Most of us have a few decorative gift bags hanging around from gifts we received in prior years. If so, these can and should be reused. They’re not typically recyclable because of the metallic bits and coated paper but they are so durable that as long as it doesn’t get too mangled by an overzealous recipient, a decorative gift bag can have a useful life of many years.
If you choose traditional wrapping paper, try to select one containing recycled content. Then, when the festivities are over, recycle what you can but proceed with caution. It is important to check your community’s recycling guidelines; follow this link to see the Phoenix guidelines as an example. When you check the requirements first, you can be sure what you put in the bin will not cause more damage than good. Glossy and metallic papers are usually not recyclable and tape can interfere with recycling equipment. Cellophane and plastic films are rarely recyclable in curbside bins. If your community doesn’t list something as an acceptable material and you can’t find a way to reuse it, it is better to landfill a wad of wrapping paper than contaminate an entire load of recycling and break the equipment.

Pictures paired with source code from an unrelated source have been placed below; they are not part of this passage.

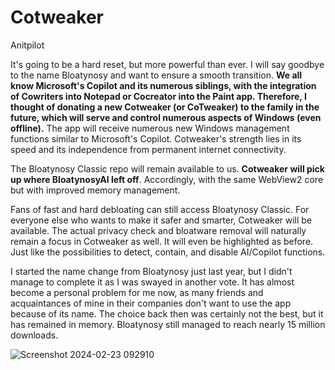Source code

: # Cotweaker
Anitpilot

It's going to be a hard reset, but more powerful than ever. I will say goodbye to the name Bloatynosy and want to ensure a smooth transition. 
**We all know Microsoft's Copilot and its numerous siblings, with the integration of Cowriters into Notepad or Cocreator into the Paint app. Therefore, I thought of donating a new Cotweaker (or CoTweaker) to the family in the future, which will serve and control numerous aspects of Windows (even offline).** The app will receive numerous new Windows management functions similar to Microsoft's Copilot. Cotweaker's strength lies in its speed and its independence from permanent internet connectivity. 

The Bloatynosy Classic repo will remain available to us. **Cotweaker will pick up where BloatynosyAI left off**. Accordingly, with the same WebView2 core but with improved memory management. 

Fans of fast and hard debloating can still access Bloatynosy Classic. For everyone else who wants to make it safer and smarter, Cotweaker will be available. The actual privacy check and bloatware removal will naturally remain a focus in Cotweaker as well. It will even be highlighted as before. Just like the possibilities to detect, contain, and disable AI/Copilot functions. 

I started the name change from Bloatynosy just last year, but I didn't manage to complete it as I was swayed in another vote. It has almost become a personal problem for me now, as many friends and acquaintances of mine in their companies don't want to use the app because of its name. The choice back then was certainly not the best, but it has remained in memory. Bloatynosy still managed to reach nearly 15 million downloads.

![Screenshot 2024-02-23 092910](https://github.com/builtbybel/Cotweaker/assets/57478606/22583640-587a-40a2-9ae6-114b7e5f613f)

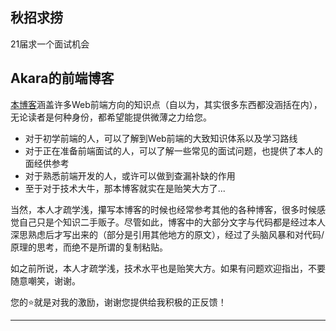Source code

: ## 秋招求捞
21届求一个面试机会

## Akara的前端博客​​
[本博客](https://messiahhh.github.io/blog)涵盖许多Web前端方向的知识点（自以为，其实很多东西都没涵括在内），无论读者是何种身份，都希望能提供微薄之力给您。

- 对于初学前端的人，可以了解到Web前端的大致知识体系以及学习路线
- 对于正在准备前端面试的人，可以了解一些常见的面试问题，也提供了本人的面经供参考
- 对于熟悉前端开发的人，或许可以做到查漏补缺的作用
- 至于对于技术大牛，那本博客就实在是贻笑大方了...



当然，本人才疏学浅，攥写本博客的时候也经常参考其他的各种博客，很多时候感觉自己只是个知识二手贩子。尽管如此，博客中的大部分文字与代码都是经过本人深思熟虑后才写出来的（部分是引用其他地方的原文），经过了头脑风暴和对代码/原理的思考，而绝不是所谓的复制粘贴。

如之前所说，本人才疏学浅，技术水平也是贻笑大方。如果有问题欢迎指出，不要随意嘲笑，谢谢。



您的:star:就是对我的激励，谢谢您提供给我积极的正反馈！

------
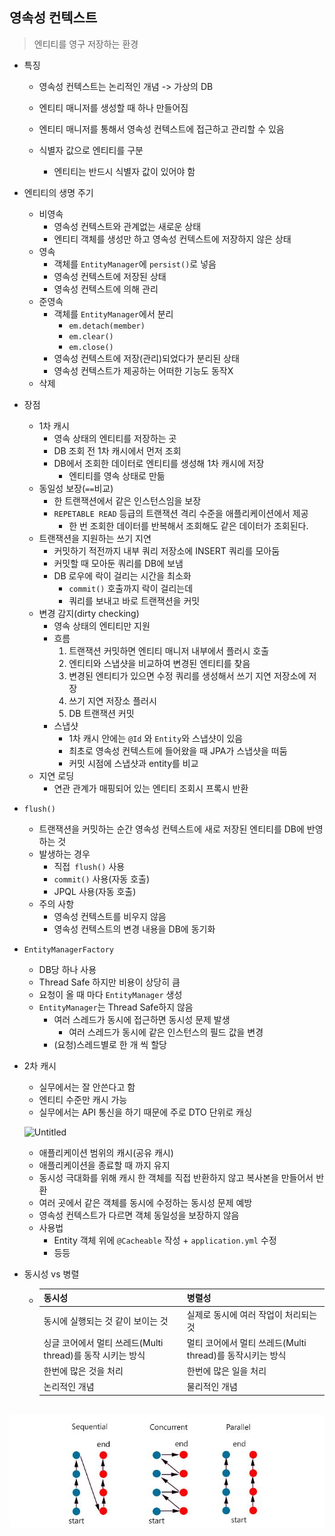 ## 영속성 컨텍스트 

> 엔티티를 영구 저장하는 환경

- 특징

  - 영속성 컨텍스트는 논리적인 개념 -> 가상의 DB

  - 엔티티 매니저를 생성할 때 하나 만들어짐

  - 엔티티 매니저를 통해서 영속성 컨텍스트에 접근하고 관리할 수 있음
  - 식별자 값으로 엔티티를 구분
    - 엔티티는 반드시 식별자 값이 있어야 함



- 엔티티의 생명 주기
  - 비영속
    - 영속성 컨텍스트와 관계없는 새로운 상태
    - 엔티티 객체를 생성만 하고 영속성 컨텍스트에 저장하지 않은 상태
  - 영속
    - 객체를 `EntityManager`에 `persist()`로 넣음
    - 영속성 컨텍스트에 저장된 상태
    - 영속성 컨텍스트에 의해 관리
  - 준영속
    - 객체를 `EntityManager`에서 분리
      - `em.detach(member)`
      - `em.clear()`
      - `em.close()`
    - 영속성 컨텍스트에 저장(관리)되었다가 분리된 상태
    - 영속성 컨텍스트가 제공하는 어떠한 기능도 동작X
  - 삭제



- 장점
  - 1차 캐시
    - 영속 상태의 엔티티를 저장하는 곳
    - DB 조회 전 1차 캐시에서 먼저 조회
    - DB에서 조회한 데이터로 엔티티를 생성해 1차 캐시에 저장
      - 엔티티를 영속 상태로 만듦
  - 동일성 보장(`==`비교)
    - 한 트랜잭션에서 같은 인스턴스임을 보장
    - `REPETABLE READ` 등급의 트랜잭션 격리 수준을 애플리케이션에서 제공
      - 한 번 조회한 데이터를 반복해서 조회해도 같은 데이터가 조회된다.
  - 트랜잭션을 지원하는 쓰기 지연
    - 커밋하기 적전까지 내부 쿼리 저장소에 INSERT 쿼리를 모아둠
    - 커밋할 때 모아둔 쿼리를 DB에 보냄
    - DB 로우에 락이 걸리는 시간을 최소화
      - `commit()` 호출까지 락이 걸리는데
      - 쿼리를 보내고 바로 트랜잭션을 커밋
  - 변경 감지(dirty checking)
    - 영속 상태의 엔티티만 지원
    - 흐름
      1. 트랜잭션 커밋하면 엔티티 매니저 내부에서 플러시 호출
      2. 엔티티와 스냅샷을 비교하여 변경된 엔티티를 찾음
      3. 변경된 엔티티가 있으면 수정 쿼리를 생성해서 쓰기 지연 저장소에 저장
      4. 쓰기 지연 저장소 플러시
      5. DB 트랜잭션 커밋
    - 스냅샷 
      - 1차 캐시 안에는 `@Id` 와 `Entity`와 스냅샷이 있음
      - 최초로 영속성 컨텍스트에 들어왔을 때 JPA가 스냅샷을 떠둠
      - 커밋 시점에 스냅샷과 entity를 비교
  - 지연 로딩
    - 연관 관계가 매핑되어 있는 엔티티 조회시 프록시 반환



- `flush()`
  - 트랜잭션을 커밋하는 순간 영속성 컨텍스트에 새로 저장된 엔티티를 DB에 반영하는 것
  - 발생하는 경우
    - 직접` flush()` 사용
    - `commit()` 사용(자동 호출)
    - JPQL 사용(자동 호출)
  - 주의 사항
    - 영속성 컨텍스트를 비우지 않음
    - 영속성 컨텍스트의 변경 내용을 DB에 동기화



- `EntityManagerFactory`
  - DB당 하나 사용
  - Thread Safe 하지만 비용이 상당히 큼
  - 요청이 올 때 마다 `EntityManager` 생성
  - `EntityManager`는 Thread Safe하지 않음
    - 여러 스레드가 동시에 접근하면 동시성 문제 발생
      - 여러 스레드가 동시에 같은 인스턴스의 필드 값을 변경
    - (요청)스레드별로 한 개 씩 할당



- 2차 캐시

  - 실무에서는 잘 안쓴다고 함
  - 엔티티 수준만 캐시 가능
  - 실무에서는 API 통신을 하기 때문에 주로 DTO 단위로 캐싱

  ![Untitled](persistence_context.assets/https%3A%2F%2Fs3-us-west-2.amazonaws.com%2Fsecure.notion-static.com%2F960b06f1-d8fd-4728-b720-375b2a5a6e60%2FUntitled.png)

  - 애플리케이션 범위의 캐시(공유 캐시)
  - 애플리케이션을 종료할 때 까지 유지
  - 동시성 극대화를 위해 캐시 한 객체를 직접 반환하지 않고 복사본을 만들어서 반환
  - 여러 곳에서 같은 객체를 동시에 수정하는 동시성 문제 예방
  - 영속성 컨텍스트가 다르면 객체 동일성을 보장하지 않음
  - 사용법
    - Entity 객체 위에 `@Cacheable` 작성 + `application.yml` 수정
    - 등등



- 동시성 vs 병렬

  - | 동시성                                                     | 병렬성                                                    |
    | ---------------------------------------------------------- | --------------------------------------------------------- |
    | 동시에 실행되는 것 같이 보이는 것                          | 실제로 동시에 여러 작업이 처리되는 것                     |
    | 싱글 코어에서 멀티 쓰레드(Multi thread)를 동작 시키는 방식 | 멀티 코어에서 멀티 쓰레드(Multi thread)를 동작시키는 방식 |
    | 한번에 많은 것을 처리                                      | 한번에 많은 일을 처리                                     |
    | 논리적인 개념                                              | 물리적인 개념                                             |

​	![img](persistence_context.assets/99AD02405FBBB94910.png)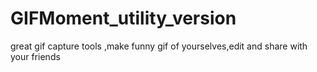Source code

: # GIFMoment_utility_version
great gif capture tools ,make funny gif of yourselves,edit  and share with your friends
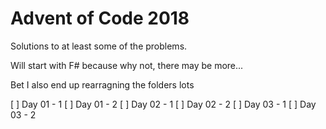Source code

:# Advent of Code 2018

Solutions to at least some of the problems.

Will start with F# because why not, there may be more...

Bet I also end up rearragning the folders lots

[ ] Day 01 - 1
[ ] Day 01 - 2
[ ] Day 02 - 1
[ ] Day 02 - 2
[ ] Day 03 - 1
[ ] Day 03 - 2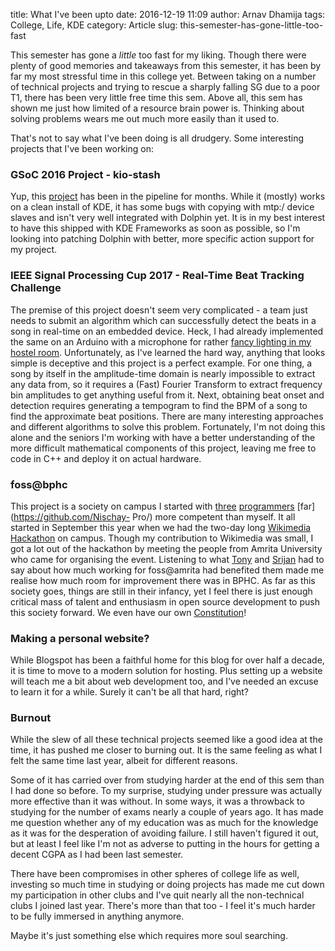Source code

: title: What I've been upto
date: 2016-12-19 11:09
author: Arnav Dhamija
tags: College, Life, KDE
category: Article
slug: this-semester-has-gone-little-too-fast

This semester has gone a _little_ too fast for my liking. Though there were
plenty of good memories and takeaways from this semester, it has been by far
my most stressful time in this college yet. Between taking on a number of
technical projects and trying to rescue a sharply falling SG due to a poor T1,
there has been very little free time this sem. Above all, this sem has shown
me just how limited of a resource brain power is. Thinking about solving
problems wears me out much more easily than it used to.  

That's not to say what I've been doing is all drudgery. Some interesting
projects that I've been working on:  


### GSoC 2016 Project - kio-stash


Yup, this [project](https://github.com/KDE/kio-stash) has been in the pipeline
for months. While it (mostly) works on a clean install of KDE, it has some
bugs with copying with mtp:/ device slaves and isn't very well integrated with
Dolphin yet. It is in my best interest to have this shipped with KDE
Frameworks as soon as possible, so I'm looking into patching Dolphin with
better, more specific action support for my project.  

### IEEE Signal Processing Cup 2017 - Real-Time Beat Tracking Challenge

The premise of this project doesn't seem very complicated - a team just needs
to submit an algorithm which can successfully detect the beats in a song in
real-time on an embedded device. Heck, I had already implemented the same on
an Arduino with a microphone for rather [fancy lighting in my hostel
room](https://www.youtube.com/watch?v=lMb1XScNgOs). Unfortunately, as I've
learned the hard way, anything that looks simple is deceptive and this project
is a perfect example. For one thing, a song by itself in the amplitude-time
domain is nearly impossible to extract any data from, so it requires a (Fast)
Fourier Transform to extract frequency bin amplitudes to get anything useful
from it. Next, obtaining beat onset and detection requires generating a
tempogram to find the BPM of a song to find the approximate beat positions.
There are many interesting approaches and different algorithms to solve this
problem. Fortunately, I'm not doing this alone and the seniors I'm working
with have a better understanding of the more difficult mathematical components
of this project, leaving me free to code in C++ and deploy it on actual
hardware.  

### foss@bphc

This project is a society on campus I started with
[three](https://github.com/aero31aero/)
[programmers](https://github.com/TestSubjector) [far](https://github.com/Nischay-
Pro/) more competent than myself. It all started in September this year
when we had the two-day long [Wikimedia
Hackathon](https://www.mediawiki.org/wiki/Wikimedia_Hackathon_BPHC) on campus.
Though my contribution to Wikimedia was small, I got a lot out of the
hackathon by meeting the people from Amrita University who came for organising
the event. Listening to what
[Tony](https://www.mediawiki.org/wiki/User:01tonythomas) and
[Srijan](http://srijanagarwal.me/) had to say about how much working for
foss@amrita had benefited them made me realise how much room for improvement
there was in BPHC. As far as this society goes, things are still in their
infancy, yet I feel there is just enough critical mass of talent and
enthusiasm in open source development to push this society forward. We even
have our own
[Constitution](https://fossbphc.github.io/docs/constitution.html)!  

### Making a personal website?

While Blogspot has been a faithful home for this blog for over half a decade,
it is time to move to a modern solution for hosting. Plus setting up a website
will teach me a bit about web development too, and I've needed an excuse to
learn it for a while. Surely it can't be all that hard, right?  

### Burnout

While the slew of all these technical projects seemed like a good idea at the
time, it has pushed me closer to burning out. It is the same feeling as what I
felt the same time last year, albeit for different reasons.  

Some of it has carried over from studying harder at the end of this sem than I
had done so before. To my surprise, studying under pressure was actually more
effective than it was without. In some ways, it was a throwback to studying
for the number of exams nearly a couple of years ago. It has made me question
whether any of my education was as much for the knowledge as it was for the
desperation of avoiding failure. I still haven't figured it out, but at least
I feel like I'm not as adverse to putting in the hours for getting a decent
CGPA as I had been last semester.  

There have been compromises in other spheres of college life as well,
investing so much time in studying or doing projects has made me cut down my
participation in other clubs and I've quit nearly all the non-technical clubs
I joined last year. There's more than that too - I feel it's much harder to be
fully immersed in anything anymore.  

Maybe it's just something else which requires more soul searching.
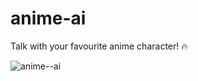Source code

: # anime-ai
Talk with your favourite anime character! 🔥

![anime--ai](https://github.com/mertbozkir/anime-ai/assets/104295694/670c7a67-fd57-4bb4-af1b-3bdd7c6bfed3)

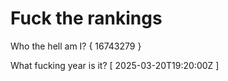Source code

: # Fuck the rankings

Who the hell am I?
{ 16743279 }

What fucking year is it?
[ 2025-03-20T19:20:00Z ]
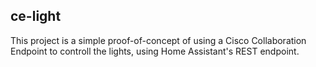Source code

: ## ce-light

This project is a simple proof-of-concept of using a Cisco Collaboration Endpoint
to controll the lights, using Home Assistant's REST endpoint.

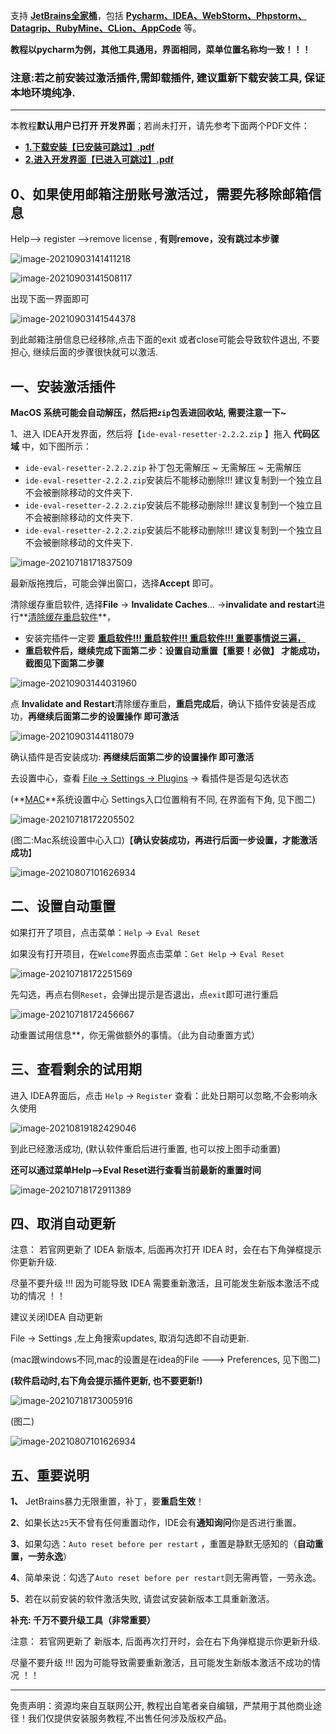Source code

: 支持 **<u>JetBrains全家桶</u>**，包括 <u>**Pycharm、IDEA、WebStorm、Phpstorm、Datagrip、RubyMine、CLion、AppCode**</u> 等。

**教程以pycharm为例，其他工具通用，界面相同，菜单位置名称均一致！！！**

### 注意:若之前安装过激活插件,需卸载插件, 建议重新下载安装工具, 保证本地环境纯净.

------

本教程**默认用户已打开 开发界面**；若尚未打开，请先参考下面两个PDF文件：

- **<u>1.下载安装【已安装可跳过】.pdf</u>**  
- **<u>2.进入开发界面【已进入可跳过】.pdf</u>**

## 0、如果使用邮箱注册账号激活过，需要先移除邮箱信息

Help--> register -->remove license , **有则remove，没有跳过本步骤**

![image-20210903141411218](D:\verya\soft\IDEA\JeBrains教程PDF-Edit\image\image-20210903141411218.png)

![image-20210903141508117](D:\verya\soft\IDEA\JeBrains教程PDF-Edit\image\image-20210903141508117.png)

出现下面一界面即可

![image-20210903141544378](D:\verya\soft\IDEA\JeBrains教程PDF-Edit\image\image-20210903141544378.png)

到此邮箱注册信息已经移除,点击下面的exit 或者close可能会导致软件退出, 不要担心, 继续后面的步骤很快就可以激活.

## 一、安装激活插件

**MacOS 系统可能会自动解压，然后把`zip`包丢进回收站, 需要注意一下~**

1、进入 IDEA开发界面，然后将【`ide-eval-resetter-2.2.2.zip` 】拖入 **代码区域** 中，如下图所示：

- `ide-eval-resetter-2.2.2.zip` 补丁包无需解压 ~ 无需解压 ~ 无需解压 
- `ide-eval-resetter-2.2.2.zip`安装后不能移动删除!!!  建议复制到一个独立且不会被删除移动的文件夹下.
- `ide-eval-resetter-2.2.2.zip`安装后不能移动删除!!!  建议复制到一个独立且不会被删除移动的文件夹下.
- `ide-eval-resetter-2.2.2.zip`安装后不能移动删除!!!  建议复制到一个独立且不会被删除移动的文件夹下.

![image-20210718171837509](D:\verya\soft\IDEA\JeBrains教程PDF-Edit\image\image-20210718171837509.png)

最新版拖拽后，可能会弹出窗口，选择**Accept** 即可。

清除缓存重启软件, 选择**File** -> **Invalidate Caches**... ->**invalidate and restart**进行**<u>清除缓存重启软件</u>**，

- 安装完插件一定要 **<u>重启软件!!!  重启软件!!! 重启软件!!! 重要事情说三遍，</u>**
- **重启软件后，继续完成下面第二步：设置自动重置【重要！必做】 才能成功，截图见下面第二步骤**

![image-20210903144031960](D:\verya\soft\IDEA\JeBrains教程PDF-Edit\image\1623916645731.png)

点 **Invalidate and Restart**清除缓存重启，**重启完成后**，确认下插件安装是否成功，**再继续后面第二步的设置操作 即可激活**

![image-20210903144118079](D:\verya\soft\IDEA\JeBrains教程PDF-Edit\image\image-20210903144118079.png)

确认插件是否安装成功: **再继续后面第二步的设置操作 即可激活**

去设置中心，查看 <u>File -> Settings -> Plugins</u> -> 看插件是否是勾选状态 

(**<u>MAC</u>**系统设置中心 Settings入口位置稍有不同, 在界面有下角, 见下图二)

![image-20210718172205502](D:\verya\soft\IDEA\JeBrains教程PDF-Edit\image\image-20210718172205502.png)

(图二:Mac系统设置中心入口)【**确认安装成功，再进行后面一步设置，才能激活成功**】

![image-20210807101626934](D:\verya\soft\IDEA\JeBrains教程PDF-Edit\image\image-20210807101626934.png)

## 二、设置自动重置

如果打开了项目，点击菜单：`Help` -> `Eval Reset`

如果没有打开项目，在`Welcome`界面点击菜单：`Get Help` -> `Eval Reset`

![image-20210718172251569](D:\verya\soft\IDEA\JeBrains教程PDF-Edit\image\image-20210718172251569.png)

先勾选，再点右侧`Reset`，会弹出提示是否退出，点`exit`即可进行重启

![image-20210718172456667](D:\verya\soft\IDEA\JeBrains教程PDF-Edit\image\image-20210718172456667.png)

动重置试用信息**，你无需做额外的事情。（此为自动重置方式）

## 三、查看剩余的试用期

进入 IDEA界面后，点击 `Help` -> `Register` 查看：此处日期可以忽略,不会影响永久使用

![image-20210819182429046](D:\verya\soft\IDEA\JeBrains教程PDF-Edit\image\image-20210819182429046.png)

到此已经激活成功, (默认软件重启后进行重置, 也可以按上图手动重置)

**还可以通过菜单Help-->Eval Reset进行查看当前最新的重置时间**

![image-20210718172911389](D:\verya\soft\IDEA\JeBrains教程PDF-Edit\image\image-20210718172911389.png)



## 四、取消自动更新

注意： 若官网更新了 IDEA 新版本, 后面再次打开 IDEA 时，会在右下角弹框提示你更新升级.

尽量不要升级 !!! 因为可能导致 IDEA 需要重新激活，且可能发生新版本激活不成功的情况 ！！

建议关闭IDEA 自动更新

 File -> Settings ,左上角搜索updates, 取消勾选即不自动更新. 

(mac跟windows不同,mac的设置是在idea的File ---> Preferences, 见下图二)

**(软件启动时,右下角会提示插件更新, 也不要更新!)**

![image-20210718173005916](D:\verya\soft\IDEA\JeBrains教程PDF-Edit\image\image-20210718173005916.png)

(图二)

![image-20210807101626934](D:\verya\soft\IDEA\JeBrains教程PDF-Edit\image\image-20210807101626934.png)

## 五、重要说明

**1、** JetBrains暴力无限重置，补丁，要**重启生效**！

**2**、如果长达`25`天不曾有任何重置动作，IDE会有**通知询问**你是否进行重置。

**3**、如果勾选：`Auto reset before per restart` ，重置是静默无感知的（**自动重置，一劳永逸**）

**4**、简单来说：勾选了`Auto reset before per restart`则无需再管，一劳永逸。

**5**、若在以前安装的软件激活失败, 请尝试安装新版本工具重新激活。



**补充: 千万不要升级工具（非常重要）**

注意： 若官网更新了 新版本, 后面再次打开时，会在右下角弹框提示你更新升级.

尽量不要升级 !!! 因为可能导致需要重新激活，且可能发生新版本激活不成功的情况 ！！







----

免责声明：资源均来自互联网公开, 教程出自笔者亲自编辑，严禁用于其他商业途径！我们仅提供安装服务教程,不出售任何涉及版权产品。
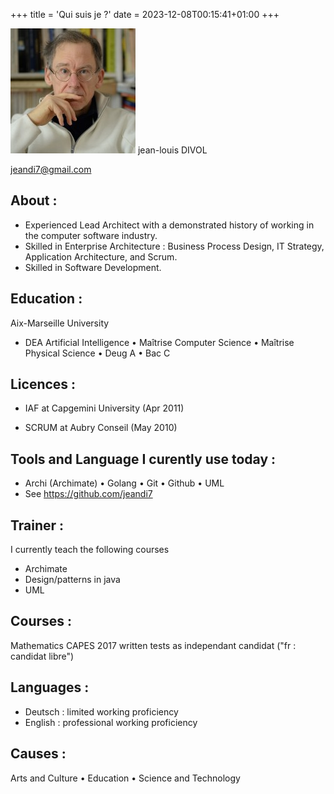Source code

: +++
title = 'Qui suis je ?'
date = 2023-12-08T00:15:41+01:00
+++

![Image](./images/jld.png)
jean-louis DIVOL

jeandi7@gmail.com

## About :

- Experienced Lead Architect with a demonstrated history of working in the computer software industry. 
- Skilled in Enterprise Architecture : Business Process Design, IT Strategy, Application Architecture, and Scrum. 
- Skilled in Software Development. 

## Education :

Aix-Marseille University

- DEA Artificial Intelligence • Maîtrise Computer Science • Maîtrise Physical Science • Deug A • Bac C

## Licences :

- IAF at Capgemini University (Apr 2011)

- SCRUM at Aubry Conseil (May 2010)

## Tools and Language I curently use today  :

- Archi (Archimate) • Golang • Git • Github • UML
- See https://github.com/jeandi7

## Trainer :

I currently teach the following courses
- Archimate
- Design/patterns in java
- UML

## Courses :

Mathematics CAPES 2017 written tests as independant candidat ("fr : candidat libre")

## Languages :

- Deutsch : limited working proficiency
- English : professional working proficiency

## Causes :

Arts and Culture • Education • Science and Technology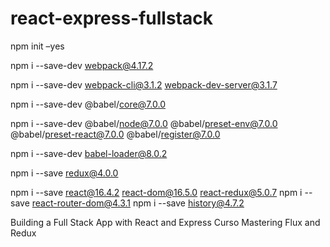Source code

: # react-express-fullstack

npm init –yes

npm i --save-dev webpack@4.17.2

npm i --save-dev webpack-cli@3.1.2 webpack-dev-server@3.1.7

npm i --save-dev @babel/core@7.0.0

npm i --save-dev @babel/node@7.0.0 @babel/preset-env@7.0.0 @babel/preset-react@7.0.0 @babel/register@7.0.0

npm i --save-dev babel-loader@8.0.2

npm i --save redux@4.0.0

npm i --save react@16.4.2 react-dom@16.5.0 react-redux@5.0.7
npm i --save react-router-dom@4.3.1
npm i --save history@4.7.2

Building a Full Stack App with React and Express
Curso Mastering Flux and Redux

Skip the box and paper altogether in favor of gift baskets, a reusable shopping tote or furoshiki, which is the Japanese style of wrapping gifts in fabric. There’s a perfect furoshiki tutorial on the Etsy blog. Packaging homemade treasures in a reusable bag makes a gift-within-a-gift. Your favorite culinarian will appreciate a bamboo salt box and fancy salt wrapped in a useful tea towel.
Consider giving gifts that don’t require wrapping. The gift of an experience, service or charitable donation not only reduces the wrapping paper burden but dampens the out-of-control consumption that can so easily carry us away at this time of year.
In the end, no matter what you give or how you wrap it, it will be good. When it comes to sustainability, it really is the thought that counts. When we think about our options, we have the option to make subtle smart changes. Those small changes combine to make a big difference – a cleaner, safer, healthier Earth. That’s the best holiday gift, no matter how you wrap it.